### Exercise requirements
Report, word for word, every line of the material that contains "Contributions".

★ ★ ★ ★ ★ ★ ★

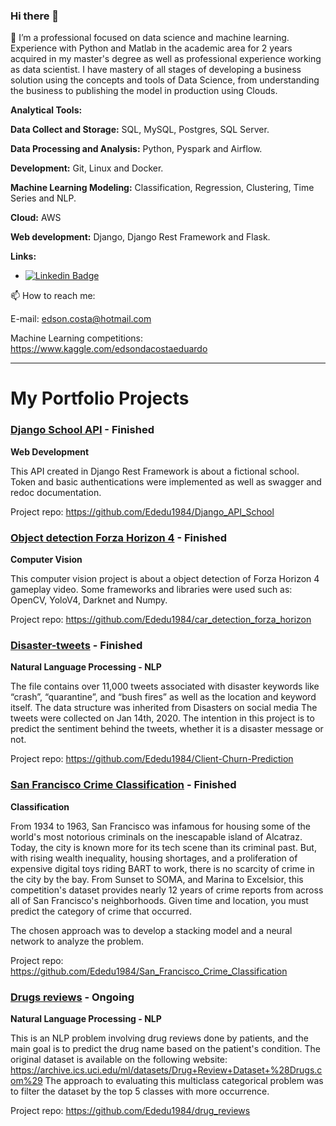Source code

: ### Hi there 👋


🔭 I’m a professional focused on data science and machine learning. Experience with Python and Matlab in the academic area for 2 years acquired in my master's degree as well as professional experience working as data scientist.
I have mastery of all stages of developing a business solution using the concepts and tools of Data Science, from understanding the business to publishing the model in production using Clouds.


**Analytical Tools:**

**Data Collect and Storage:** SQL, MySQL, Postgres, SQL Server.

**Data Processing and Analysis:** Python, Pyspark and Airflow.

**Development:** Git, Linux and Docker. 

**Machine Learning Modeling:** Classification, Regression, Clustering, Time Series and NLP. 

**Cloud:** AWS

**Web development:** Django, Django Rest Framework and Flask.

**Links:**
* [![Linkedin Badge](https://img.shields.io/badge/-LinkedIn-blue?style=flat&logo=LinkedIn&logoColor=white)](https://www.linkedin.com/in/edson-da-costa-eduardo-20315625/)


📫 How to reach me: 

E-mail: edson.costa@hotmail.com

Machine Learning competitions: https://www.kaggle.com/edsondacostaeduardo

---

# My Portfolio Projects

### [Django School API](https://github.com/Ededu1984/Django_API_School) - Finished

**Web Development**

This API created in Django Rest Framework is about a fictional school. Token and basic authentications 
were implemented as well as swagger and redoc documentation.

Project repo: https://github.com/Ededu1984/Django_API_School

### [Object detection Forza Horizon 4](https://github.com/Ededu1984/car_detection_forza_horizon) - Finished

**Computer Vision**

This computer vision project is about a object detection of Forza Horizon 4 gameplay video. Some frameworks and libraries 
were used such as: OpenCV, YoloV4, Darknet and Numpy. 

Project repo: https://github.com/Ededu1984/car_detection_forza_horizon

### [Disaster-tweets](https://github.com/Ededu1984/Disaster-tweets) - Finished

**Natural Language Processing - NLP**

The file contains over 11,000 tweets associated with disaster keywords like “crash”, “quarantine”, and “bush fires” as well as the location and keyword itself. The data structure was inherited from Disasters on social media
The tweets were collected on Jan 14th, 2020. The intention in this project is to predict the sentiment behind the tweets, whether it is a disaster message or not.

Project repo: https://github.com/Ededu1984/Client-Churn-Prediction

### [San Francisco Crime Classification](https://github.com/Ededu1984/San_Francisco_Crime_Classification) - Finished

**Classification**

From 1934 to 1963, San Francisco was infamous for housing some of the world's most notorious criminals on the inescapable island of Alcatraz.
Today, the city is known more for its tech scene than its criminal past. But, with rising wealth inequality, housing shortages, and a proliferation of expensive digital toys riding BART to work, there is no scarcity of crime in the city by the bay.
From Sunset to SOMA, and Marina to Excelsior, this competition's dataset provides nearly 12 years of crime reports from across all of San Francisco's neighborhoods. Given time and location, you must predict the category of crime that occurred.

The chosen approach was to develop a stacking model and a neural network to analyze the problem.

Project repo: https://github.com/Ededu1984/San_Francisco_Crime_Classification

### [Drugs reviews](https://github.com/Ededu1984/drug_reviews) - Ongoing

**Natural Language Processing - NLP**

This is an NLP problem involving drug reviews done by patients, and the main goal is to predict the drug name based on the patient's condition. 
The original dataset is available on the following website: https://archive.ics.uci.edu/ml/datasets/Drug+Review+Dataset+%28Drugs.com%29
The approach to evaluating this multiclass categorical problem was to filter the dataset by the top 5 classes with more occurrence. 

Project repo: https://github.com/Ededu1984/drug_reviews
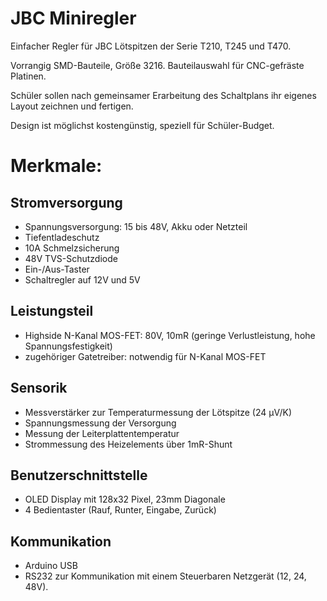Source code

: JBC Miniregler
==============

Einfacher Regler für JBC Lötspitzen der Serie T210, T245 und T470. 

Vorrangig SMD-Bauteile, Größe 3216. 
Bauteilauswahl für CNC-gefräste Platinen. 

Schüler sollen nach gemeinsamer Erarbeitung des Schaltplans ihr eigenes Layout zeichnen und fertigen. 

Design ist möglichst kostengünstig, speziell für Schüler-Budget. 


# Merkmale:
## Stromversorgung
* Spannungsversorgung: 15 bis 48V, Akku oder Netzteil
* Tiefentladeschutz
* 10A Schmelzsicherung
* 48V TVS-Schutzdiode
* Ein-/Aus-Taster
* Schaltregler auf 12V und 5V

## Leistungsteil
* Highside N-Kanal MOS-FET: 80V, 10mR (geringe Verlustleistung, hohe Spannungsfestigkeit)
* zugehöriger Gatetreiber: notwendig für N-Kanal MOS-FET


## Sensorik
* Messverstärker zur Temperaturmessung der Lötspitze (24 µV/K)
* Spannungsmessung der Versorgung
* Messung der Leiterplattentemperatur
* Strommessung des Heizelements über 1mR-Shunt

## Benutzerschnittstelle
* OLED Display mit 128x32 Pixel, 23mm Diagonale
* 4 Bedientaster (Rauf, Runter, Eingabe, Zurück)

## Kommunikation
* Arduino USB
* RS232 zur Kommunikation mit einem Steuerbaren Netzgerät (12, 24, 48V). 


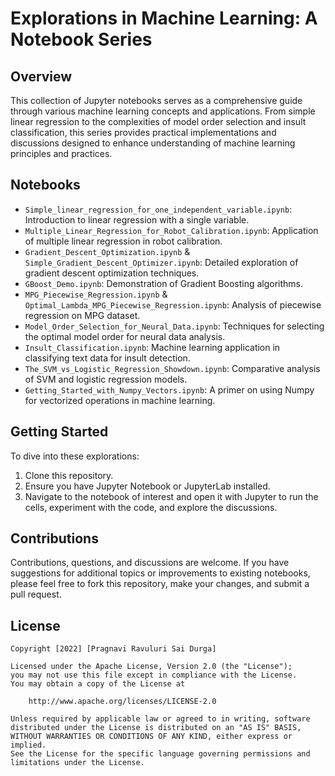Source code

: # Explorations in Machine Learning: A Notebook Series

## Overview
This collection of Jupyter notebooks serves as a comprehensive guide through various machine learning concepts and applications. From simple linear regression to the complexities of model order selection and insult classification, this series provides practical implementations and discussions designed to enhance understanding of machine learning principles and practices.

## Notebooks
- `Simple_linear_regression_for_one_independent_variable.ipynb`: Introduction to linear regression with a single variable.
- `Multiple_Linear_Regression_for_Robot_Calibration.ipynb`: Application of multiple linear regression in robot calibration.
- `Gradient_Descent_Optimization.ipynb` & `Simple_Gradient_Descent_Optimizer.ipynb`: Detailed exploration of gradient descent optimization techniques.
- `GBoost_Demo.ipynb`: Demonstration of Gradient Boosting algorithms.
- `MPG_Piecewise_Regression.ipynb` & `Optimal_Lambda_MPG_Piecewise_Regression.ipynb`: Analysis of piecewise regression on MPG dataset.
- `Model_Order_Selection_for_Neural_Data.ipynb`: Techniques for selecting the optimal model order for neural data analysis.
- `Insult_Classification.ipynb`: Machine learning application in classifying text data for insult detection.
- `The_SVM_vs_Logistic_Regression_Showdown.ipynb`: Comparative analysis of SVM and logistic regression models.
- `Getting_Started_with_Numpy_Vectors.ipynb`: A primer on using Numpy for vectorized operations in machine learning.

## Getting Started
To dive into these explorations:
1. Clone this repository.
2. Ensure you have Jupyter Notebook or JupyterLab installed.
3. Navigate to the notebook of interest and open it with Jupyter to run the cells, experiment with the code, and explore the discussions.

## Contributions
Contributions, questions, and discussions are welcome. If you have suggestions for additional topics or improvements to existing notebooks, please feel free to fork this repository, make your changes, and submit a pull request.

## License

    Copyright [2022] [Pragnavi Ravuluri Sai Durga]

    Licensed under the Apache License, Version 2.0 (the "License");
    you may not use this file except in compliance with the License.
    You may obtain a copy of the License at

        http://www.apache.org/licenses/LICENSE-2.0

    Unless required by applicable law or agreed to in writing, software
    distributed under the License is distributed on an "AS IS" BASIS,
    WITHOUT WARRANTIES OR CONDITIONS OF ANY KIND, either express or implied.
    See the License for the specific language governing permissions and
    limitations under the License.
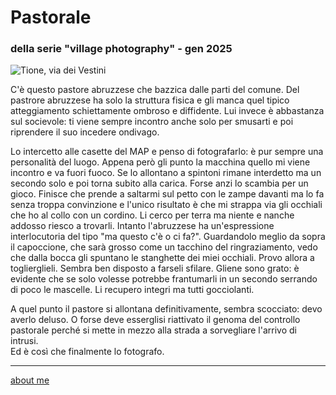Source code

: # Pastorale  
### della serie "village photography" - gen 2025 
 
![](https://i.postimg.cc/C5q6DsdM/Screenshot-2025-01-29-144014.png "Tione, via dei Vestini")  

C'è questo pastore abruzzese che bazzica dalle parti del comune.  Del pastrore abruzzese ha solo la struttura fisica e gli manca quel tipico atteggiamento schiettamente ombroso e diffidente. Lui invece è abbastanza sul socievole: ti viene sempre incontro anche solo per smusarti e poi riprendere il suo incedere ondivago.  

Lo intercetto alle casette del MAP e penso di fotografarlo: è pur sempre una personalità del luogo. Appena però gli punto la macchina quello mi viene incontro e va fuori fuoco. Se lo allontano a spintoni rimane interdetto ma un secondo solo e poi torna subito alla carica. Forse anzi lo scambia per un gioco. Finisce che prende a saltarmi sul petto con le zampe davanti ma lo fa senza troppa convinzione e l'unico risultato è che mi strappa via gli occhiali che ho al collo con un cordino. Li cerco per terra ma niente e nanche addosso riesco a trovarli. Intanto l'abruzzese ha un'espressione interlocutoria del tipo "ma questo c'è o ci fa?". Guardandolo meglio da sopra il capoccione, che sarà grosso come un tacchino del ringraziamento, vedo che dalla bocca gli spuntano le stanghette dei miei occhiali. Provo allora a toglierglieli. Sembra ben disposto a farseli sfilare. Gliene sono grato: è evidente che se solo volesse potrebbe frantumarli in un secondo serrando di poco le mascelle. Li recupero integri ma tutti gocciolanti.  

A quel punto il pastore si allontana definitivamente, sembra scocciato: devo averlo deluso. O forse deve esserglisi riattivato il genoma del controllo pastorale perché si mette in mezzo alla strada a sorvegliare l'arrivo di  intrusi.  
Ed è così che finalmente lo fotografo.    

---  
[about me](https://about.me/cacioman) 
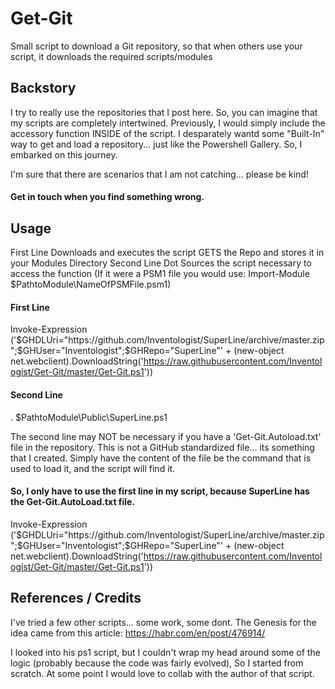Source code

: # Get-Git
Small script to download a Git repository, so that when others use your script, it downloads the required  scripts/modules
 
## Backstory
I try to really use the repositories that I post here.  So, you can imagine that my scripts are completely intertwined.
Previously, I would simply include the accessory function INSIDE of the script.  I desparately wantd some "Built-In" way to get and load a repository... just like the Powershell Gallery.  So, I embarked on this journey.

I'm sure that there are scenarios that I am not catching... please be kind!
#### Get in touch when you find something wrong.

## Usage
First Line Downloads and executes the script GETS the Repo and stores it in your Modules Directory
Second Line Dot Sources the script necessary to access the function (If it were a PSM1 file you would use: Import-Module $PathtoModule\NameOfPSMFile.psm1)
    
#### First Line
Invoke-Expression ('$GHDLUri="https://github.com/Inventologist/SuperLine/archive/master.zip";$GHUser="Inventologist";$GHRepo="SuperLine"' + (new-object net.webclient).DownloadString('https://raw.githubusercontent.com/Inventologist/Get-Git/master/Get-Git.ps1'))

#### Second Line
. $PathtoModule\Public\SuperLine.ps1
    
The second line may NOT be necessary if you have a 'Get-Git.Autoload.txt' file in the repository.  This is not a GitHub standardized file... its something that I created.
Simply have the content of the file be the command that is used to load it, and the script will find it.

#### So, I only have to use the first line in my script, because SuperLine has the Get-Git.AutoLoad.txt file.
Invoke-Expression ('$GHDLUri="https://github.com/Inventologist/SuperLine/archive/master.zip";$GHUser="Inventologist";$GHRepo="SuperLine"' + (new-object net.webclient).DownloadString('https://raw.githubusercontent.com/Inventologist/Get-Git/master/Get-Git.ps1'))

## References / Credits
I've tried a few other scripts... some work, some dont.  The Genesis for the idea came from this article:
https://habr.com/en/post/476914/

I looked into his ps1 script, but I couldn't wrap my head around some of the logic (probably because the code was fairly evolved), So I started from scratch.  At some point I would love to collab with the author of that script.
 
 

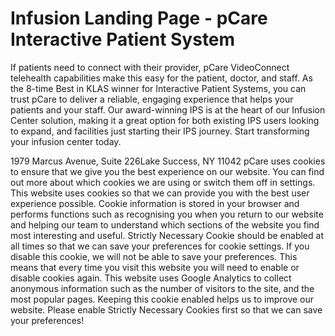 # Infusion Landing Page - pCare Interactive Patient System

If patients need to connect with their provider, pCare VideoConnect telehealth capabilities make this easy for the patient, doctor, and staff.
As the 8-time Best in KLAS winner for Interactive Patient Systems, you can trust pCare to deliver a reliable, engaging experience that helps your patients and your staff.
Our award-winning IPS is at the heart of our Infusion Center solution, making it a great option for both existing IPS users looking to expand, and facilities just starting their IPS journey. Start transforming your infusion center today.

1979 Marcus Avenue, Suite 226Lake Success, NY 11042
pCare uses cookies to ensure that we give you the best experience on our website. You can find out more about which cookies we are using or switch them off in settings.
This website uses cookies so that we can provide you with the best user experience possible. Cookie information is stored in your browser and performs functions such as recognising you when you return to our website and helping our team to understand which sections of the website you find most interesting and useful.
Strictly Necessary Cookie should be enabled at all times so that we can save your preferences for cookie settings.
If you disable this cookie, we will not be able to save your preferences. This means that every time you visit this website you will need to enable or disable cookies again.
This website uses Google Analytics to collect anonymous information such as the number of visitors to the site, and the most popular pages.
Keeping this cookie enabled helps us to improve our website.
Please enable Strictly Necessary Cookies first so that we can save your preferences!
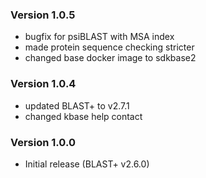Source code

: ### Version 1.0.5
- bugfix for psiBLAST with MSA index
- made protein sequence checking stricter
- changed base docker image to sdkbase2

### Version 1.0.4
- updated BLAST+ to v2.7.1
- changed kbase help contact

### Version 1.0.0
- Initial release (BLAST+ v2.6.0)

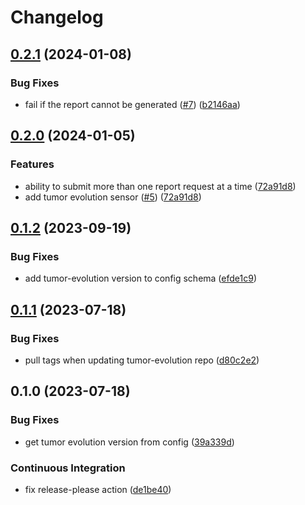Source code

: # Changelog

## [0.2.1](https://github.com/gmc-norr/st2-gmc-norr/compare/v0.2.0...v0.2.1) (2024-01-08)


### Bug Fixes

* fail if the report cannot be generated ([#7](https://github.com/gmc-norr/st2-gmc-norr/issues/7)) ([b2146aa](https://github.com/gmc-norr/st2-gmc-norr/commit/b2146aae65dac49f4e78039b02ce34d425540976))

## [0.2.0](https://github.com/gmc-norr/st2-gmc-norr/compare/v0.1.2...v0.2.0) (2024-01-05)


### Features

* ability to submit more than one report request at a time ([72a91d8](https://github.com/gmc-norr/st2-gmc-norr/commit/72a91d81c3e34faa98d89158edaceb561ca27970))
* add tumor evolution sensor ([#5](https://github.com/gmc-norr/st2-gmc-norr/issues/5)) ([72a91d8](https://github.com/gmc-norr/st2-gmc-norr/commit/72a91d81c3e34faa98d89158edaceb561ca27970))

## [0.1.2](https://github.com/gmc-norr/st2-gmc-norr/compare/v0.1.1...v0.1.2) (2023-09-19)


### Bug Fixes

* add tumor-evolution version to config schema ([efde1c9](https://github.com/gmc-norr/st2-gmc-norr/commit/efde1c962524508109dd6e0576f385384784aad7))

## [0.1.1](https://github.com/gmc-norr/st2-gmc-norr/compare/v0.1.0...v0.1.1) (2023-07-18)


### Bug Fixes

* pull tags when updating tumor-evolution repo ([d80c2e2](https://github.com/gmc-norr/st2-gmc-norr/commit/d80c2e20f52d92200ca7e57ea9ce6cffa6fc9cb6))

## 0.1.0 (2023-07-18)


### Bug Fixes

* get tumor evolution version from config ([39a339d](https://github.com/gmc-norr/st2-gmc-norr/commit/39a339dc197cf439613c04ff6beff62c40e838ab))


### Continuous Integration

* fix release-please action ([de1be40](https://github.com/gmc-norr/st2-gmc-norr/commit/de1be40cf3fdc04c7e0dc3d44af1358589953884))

★ ★ ★ ★ ★ ★ ★

### Completed task
## Contributions
Contributions, questions, and discussions are welcome. If you have suggestions for additional topics or improvements to existing notebooks, please feel free to fork this repository, make your changes, and submit a pull request.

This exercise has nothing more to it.